### Problem to solve
Beginning with the line that has "<li>Added whitespace to" and ending with the line that has "Project Name: GearheadsGo", retype the entries below exactly, except for the pictures.

#### Supplied material ####

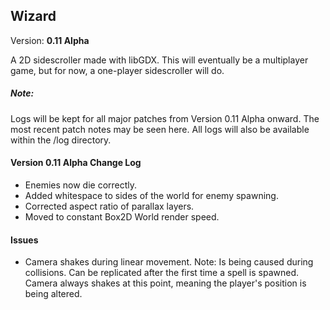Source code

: <h2>Wizard</h2>
Version: <b>0.11 Alpha</b>

A 2D sidescroller made with libGDX. This will eventually be a multiplayer game, but for now, a one-player sidescroller will do.

<h5>Note:</h5>
Logs will be kept for all major patches from Version 0.11 Alpha onward. The most recent patch notes may be seen here. All logs will also be available within the /log directory.

<h4>Version 0.11 Alpha Change Log</h4>
<ul>
	<li>Enemies now die correctly.</li>
	<li>Added whitespace to sides of the world for enemy spawning.</li>
	<li>Corrected aspect ratio of parallax layers.</li>
	<li>Moved to constant Box2D World render speed.</li>
</ul>

<h4>Issues</h4>
<ul>
	<li>Camera shakes during linear movement. Note: Is being caused during collisions. Can be replicated after the first time a spell is spawned. Camera always shakes at this point, meaning the player's position is being altered.</li>
</ul>
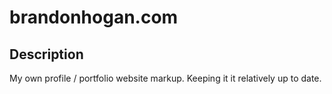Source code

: #  brandonhogan.com  

## Description
My own profile / portfolio website markup. Keeping it it relatively up to date.
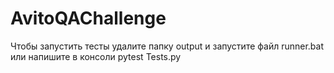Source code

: # AvitoQAChallenge
Чтобы запустить тесты удалите папку output и запустите файл runner.bat или напишите в консоли pytest Tests.py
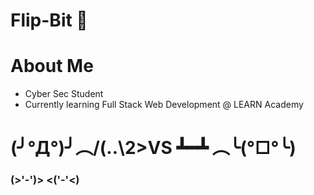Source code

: # Flip-Bit 👻

# About Me
* Cyber Sec Student
* Currently learning Full Stack Web Development @ LEARN Academy

# (╯°Д°)╯︵/(..\2>**VS**  ┻━┻ ︵╰(°□°╰) 

### **(>'-')> <('-'<)** 




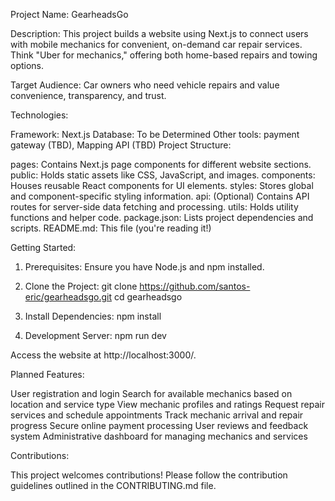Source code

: Project Name: GearheadsGo

Description: This project builds a website using Next.js to connect users with mobile mechanics for convenient, on-demand car repair services. Think "Uber for mechanics," offering both home-based repairs and towing options.

Target Audience: Car owners who need vehicle repairs and value convenience, transparency, and trust.

Technologies:

Framework: Next.js
Database: To be Determined
Other tools: payment gateway (TBD), Mapping API (TBD)
Project Structure:

pages: Contains Next.js page components for different website sections.
public: Holds static assets like CSS, JavaScript, and images.
components: Houses reusable React components for UI elements.
styles: Stores global and component-specific styling information.
api: (Optional) Contains API routes for server-side data fetching and processing.
utils: Holds utility functions and helper code.
package.json: Lists project dependencies and scripts.
README.md: This file (you're reading it!)

Getting Started:

1. Prerequisites: Ensure you have Node.js and npm installed.

2. Clone the Project:
git clone https://github.com/santos-eric/gearheadsgo.git
cd gearheadsgo

1. Install Dependencies:
npm install

1. Development Server:
npm run dev

Access the website at http://localhost:3000/.

Planned Features:

User registration and login
Search for available mechanics based on location and service type
View mechanic profiles and ratings
Request repair services and schedule appointments
Track mechanic arrival and repair progress
Secure online payment processing
User reviews and feedback system
Administrative dashboard for managing mechanics and services

Contributions:

This project welcomes contributions! Please follow the contribution guidelines outlined in the CONTRIBUTING.md file.
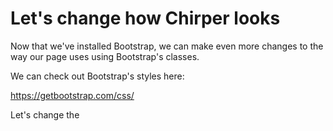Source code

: # Let's change how Chirper looks

Now that we've installed Bootstrap, we can make even more changes to the way our page uses using Bootstrap's classes.

We can check out Bootstrap's styles here:

https://getbootstrap.com/css/

Let's change the 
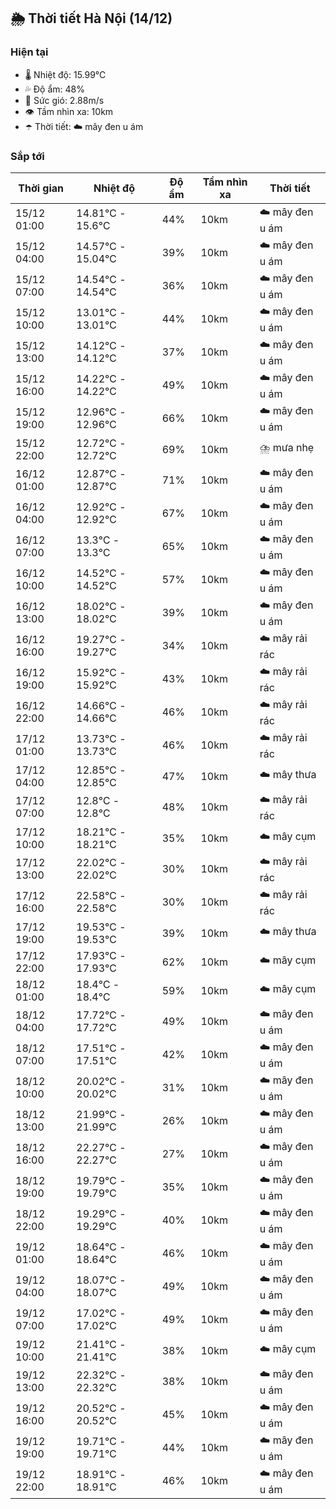 ## 🌦️ Thời tiết Hà Nội (14/12)

### Hiện tại

- 🌡️ Nhiệt độ: 15.99℃
- 💦 Độ ẩm: 48%
- 💨 Sức gió: 2.88m/s
- 👁️ Tầm nhìn xa: 10km
- ☂️ Thời tiết: ☁️ mây đen u ám

### Sắp tới

| Thời gian | Nhiệt độ | Độ ẩm | Tầm nhìn xa | Thời tiết |
| --- | --- | --- | --- | --- |
| 15/12 01:00 | 14.81℃ - 15.6℃ | 44% | 10km | ☁️ mây đen u ám |
| 15/12 04:00 | 14.57℃ - 15.04℃ | 39% | 10km | ☁️ mây đen u ám |
| 15/12 07:00 | 14.54℃ - 14.54℃ | 36% | 10km | ☁️ mây đen u ám |
| 15/12 10:00 | 13.01℃ - 13.01℃ | 44% | 10km | ☁️ mây đen u ám |
| 15/12 13:00 | 14.12℃ - 14.12℃ | 37% | 10km | ☁️ mây đen u ám |
| 15/12 16:00 | 14.22℃ - 14.22℃ | 49% | 10km | ☁️ mây đen u ám |
| 15/12 19:00 | 12.96℃ - 12.96℃ | 66% | 10km | ☁️ mây đen u ám |
| 15/12 22:00 | 12.72℃ - 12.72℃ | 69% | 10km | ⛈️ mưa nhẹ |
| 16/12 01:00 | 12.87℃ - 12.87℃ | 71% | 10km | ☁️ mây đen u ám |
| 16/12 04:00 | 12.92℃ - 12.92℃ | 67% | 10km | ☁️ mây đen u ám |
| 16/12 07:00 | 13.3℃ - 13.3℃ | 65% | 10km | ☁️ mây đen u ám |
| 16/12 10:00 | 14.52℃ - 14.52℃ | 57% | 10km | ☁️ mây đen u ám |
| 16/12 13:00 | 18.02℃ - 18.02℃ | 39% | 10km | ☁️ mây đen u ám |
| 16/12 16:00 | 19.27℃ - 19.27℃ | 34% | 10km | ☁️ mây rải rác |
| 16/12 19:00 | 15.92℃ - 15.92℃ | 43% | 10km | ☁️ mây rải rác |
| 16/12 22:00 | 14.66℃ - 14.66℃ | 46% | 10km | ☁️ mây rải rác |
| 17/12 01:00 | 13.73℃ - 13.73℃ | 46% | 10km | ☁️ mây rải rác |
| 17/12 04:00 | 12.85℃ - 12.85℃ | 47% | 10km | ☁️ mây thưa |
| 17/12 07:00 | 12.8℃ - 12.8℃ | 48% | 10km | ☁️ mây rải rác |
| 17/12 10:00 | 18.21℃ - 18.21℃ | 35% | 10km | ☁️ mây cụm |
| 17/12 13:00 | 22.02℃ - 22.02℃ | 30% | 10km | ☁️ mây rải rác |
| 17/12 16:00 | 22.58℃ - 22.58℃ | 30% | 10km | ☁️ mây rải rác |
| 17/12 19:00 | 19.53℃ - 19.53℃ | 39% | 10km | ☁️ mây thưa |
| 17/12 22:00 | 17.93℃ - 17.93℃ | 62% | 10km | ☁️ mây cụm |
| 18/12 01:00 | 18.4℃ - 18.4℃ | 59% | 10km | ☁️ mây cụm |
| 18/12 04:00 | 17.72℃ - 17.72℃ | 49% | 10km | ☁️ mây đen u ám |
| 18/12 07:00 | 17.51℃ - 17.51℃ | 42% | 10km | ☁️ mây đen u ám |
| 18/12 10:00 | 20.02℃ - 20.02℃ | 31% | 10km | ☁️ mây đen u ám |
| 18/12 13:00 | 21.99℃ - 21.99℃ | 26% | 10km | ☁️ mây đen u ám |
| 18/12 16:00 | 22.27℃ - 22.27℃ | 27% | 10km | ☁️ mây đen u ám |
| 18/12 19:00 | 19.79℃ - 19.79℃ | 35% | 10km | ☁️ mây đen u ám |
| 18/12 22:00 | 19.29℃ - 19.29℃ | 40% | 10km | ☁️ mây đen u ám |
| 19/12 01:00 | 18.64℃ - 18.64℃ | 46% | 10km | ☁️ mây đen u ám |
| 19/12 04:00 | 18.07℃ - 18.07℃ | 49% | 10km | ☁️ mây đen u ám |
| 19/12 07:00 | 17.02℃ - 17.02℃ | 49% | 10km | ☁️ mây đen u ám |
| 19/12 10:00 | 21.41℃ - 21.41℃ | 38% | 10km | ☁️ mây cụm |
| 19/12 13:00 | 22.32℃ - 22.32℃ | 38% | 10km | ☁️ mây đen u ám |
| 19/12 16:00 | 20.52℃ - 20.52℃ | 45% | 10km | ☁️ mây đen u ám |
| 19/12 19:00 | 19.71℃ - 19.71℃ | 44% | 10km | ☁️ mây đen u ám |
| 19/12 22:00 | 18.91℃ - 18.91℃ | 46% | 10km | ☁️ mây đen u ám |
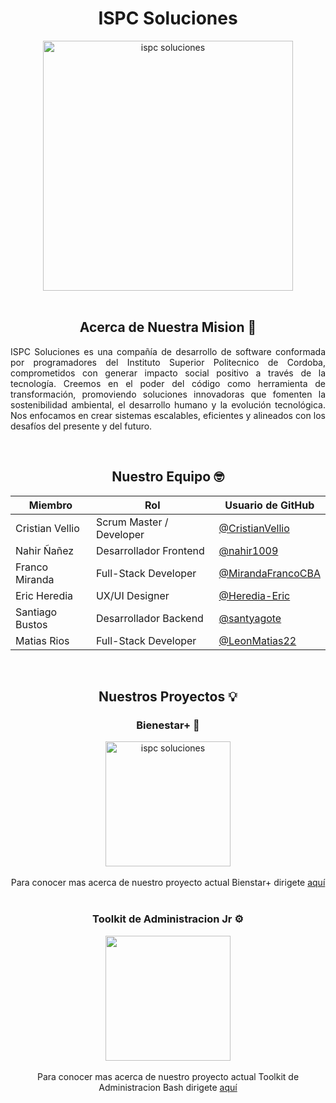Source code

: <h1 align=center> 
  ISPC Soluciones
</h1>
<div align="center">
<img src="https://github.com/user-attachments/assets/5e33a3ff-f7d7-4f75-8d55-640b523b8fa6" alt="ispc soluciones" width="400" height="400">
</div>
<br>

<h2 align=center>Acerca de Nuestra Mision 🎯</h2>
<div align=justify>
<p>ISPC Soluciones es una compañía de desarrollo de software conformada por programadores del Instituto Superior Politecnico de Cordoba, comprometidos con generar impacto social positivo a través de la tecnología. Creemos en el poder del código como herramienta de transformación, promoviendo soluciones innovadoras que fomenten la sostenibilidad ambiental, el desarrollo humano y la evolución tecnológica. Nos enfocamos en crear sistemas escalables, eficientes y alineados con los desafíos del presente y del futuro.<br>
</p>
</div>
<br>
<div align=center>
<h2 align="center">Nuestro Equipo 🤓</h2>
  
| Miembro           | Rol                    | Usuario de GitHub                                                 |
|-------------------|------------------------|-------------------------------------------------------------------|
| Cristian Vellio   | Scrum Master / Developer         | [@CristianVellio](https://github.com/CristianVellio)    |
| Nahir Ñañez       | Desarrollador Frontend           | [@nahir1009](https://github.com/nahir1009)              |
| Franco Miranda    | Full-Stack Developer             | [@MirandaFrancoCBA](https://github.com/MirandaFrancoCBA)|
| Eric Heredia      | UX/UI Designer                   | [@Heredia-Eric](https://github.com/Heredia-Eric)        |
| Santiago Bustos   | Desarrollador Backend            | [@santyagote](https://github.com/santyagote)            |
| Matias Rios       | Full-Stack Developer             | [@LeonMatias22](https://github.com/LeonMatias22)        |

</div>
<br>

<div align=center>
<h2 align="center">Nuestros Proyectos 💡</h2>
<h3 align="center">Bienestar+ 💪</h3>
<div align="center">
<img src="https://github.com/user-attachments/assets/ba9c092a-e254-4c67-b0ed-d4ba00c1099f" alt="ispc soluciones" width="200" height="200">
</div>
<br>
Para conocer mas acerca de nuestro proyecto actual Bienstar+ dirigete <a href="https://github.com/ISPC-Soluciones/Bienestar-Plus">aquí</a>
<br>
<br>
<h3 align="center"> Toolkit de Administracion Jr ⚙️</h3>
<div align="center">
<img src="https://github.com/user-attachments/assets/84820de4-d85a-4d4e-ba56-4d9f718d6f91" alt="" width="200" height="200">
</div>
<br>
Para conocer mas acerca de nuestro proyecto actual Toolkit de Administracion Bash dirigete <a href="https://github.com/ISPC-Soluciones/toolkit-linux">aquí</a>
</div>
<br>

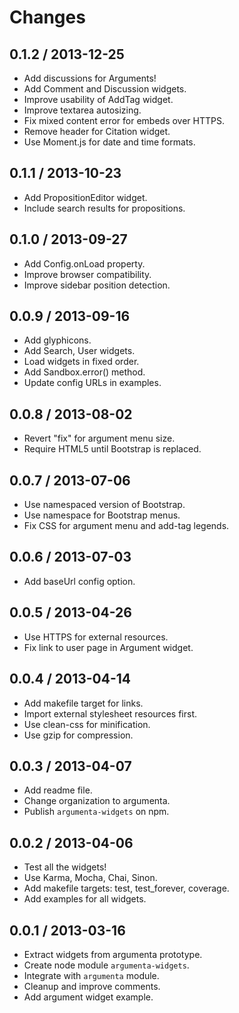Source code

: 
# Changes

## 0.1.2 / 2013-12-25

+ Add discussions for Arguments!
+ Add Comment and Discussion widgets.
+ Improve usability of AddTag widget.
+ Improve textarea autosizing.
+ Fix mixed content error for embeds over HTTPS.
+ Remove header for Citation widget.
+ Use Moment.js for date and time formats.

## 0.1.1 / 2013-10-23

+ Add PropositionEditor widget.
+ Include search results for propositions.

## 0.1.0 / 2013-09-27

+ Add Config.onLoad property.
+ Improve browser compatibility.
+ Improve sidebar position detection.

## 0.0.9 / 2013-09-16

+ Add glyphicons.
+ Add Search, User widgets.
+ Load widgets in fixed order.
+ Add Sandbox.error() method.
+ Update config URLs in examples.

## 0.0.8 / 2013-08-02

+ Revert "fix" for argument menu size.
+ Require HTML5 until Bootstrap is replaced.

## 0.0.7 / 2013-07-06

+ Use namespaced version of Bootstrap.
+ Use namespace for Bootstrap menus.
+ Fix CSS for argument menu and add-tag legends.

## 0.0.6 / 2013-07-03

+ Add baseUrl config option.

## 0.0.5 / 2013-04-26

+ Use HTTPS for external resources.
+ Fix link to user page in Argument widget.

## 0.0.4 / 2013-04-14

+ Add makefile target for links.
+ Import external stylesheet resources first.
+ Use clean-css for minification.
+ Use gzip for compression.

## 0.0.3 / 2013-04-07

+ Add readme file.
+ Change organization to argumenta.
+ Publish `argumenta-widgets` on npm.

## 0.0.2 / 2013-04-06

+ Test all the widgets!
+ Use Karma, Mocha, Chai, Sinon.
+ Add makefile targets: test, test_forever, coverage.
+ Add examples for all widgets.

## 0.0.1 / 2013-03-16

+ Extract widgets from argumenta prototype.
+ Create node module `argumenta-widgets`.
+ Integrate with `argumenta` module.
+ Cleanup and improve comments.
+ Add argument widget example.
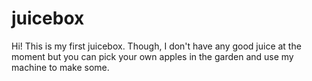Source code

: # juicebox
Hi! This is my first juicebox. Though, I don't have any good juice at the moment but you can pick your own apples in the garden and use my machine to make some.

####

### Answer box
	<li>Added whitespace to sides of the world for enemy spawning.</li>
	<li>Corrected aspect ratio of parallax layers.</li>
	<li>Moved to constant Box2D World render speed.</li>
</ul>

<h4>Issues</h4>
<ul>
	<li>Camera shakes during linear movement. Note: Is being caused during collisions. Can be replicated after the first time a spell is spawned. Camera always shakes at this point, meaning the player's position is being altered.</li>
</ul>
Source code

: #  brandonhogan.com  

## Description
My own profile / portfolio website markup. Keeping it it relatively up to date.
Source code

: # AvitoQAChallenge
Чтобы запустить тесты удалите папку output и запустите файл runner.bat или напишите в консоли pytest Tests.py
Source code

: # Flip-Bit 👻

# About Me
* Cyber Sec Student
* Currently learning Full Stack Web Development @ LEARN Academy

# (╯°Д°)╯︵/(..\2>**VS**  ┻━┻ ︵╰(°□°╰) 

### **(>'-')> <('-'<)** 




Source code

: Project Name: GearheadsGo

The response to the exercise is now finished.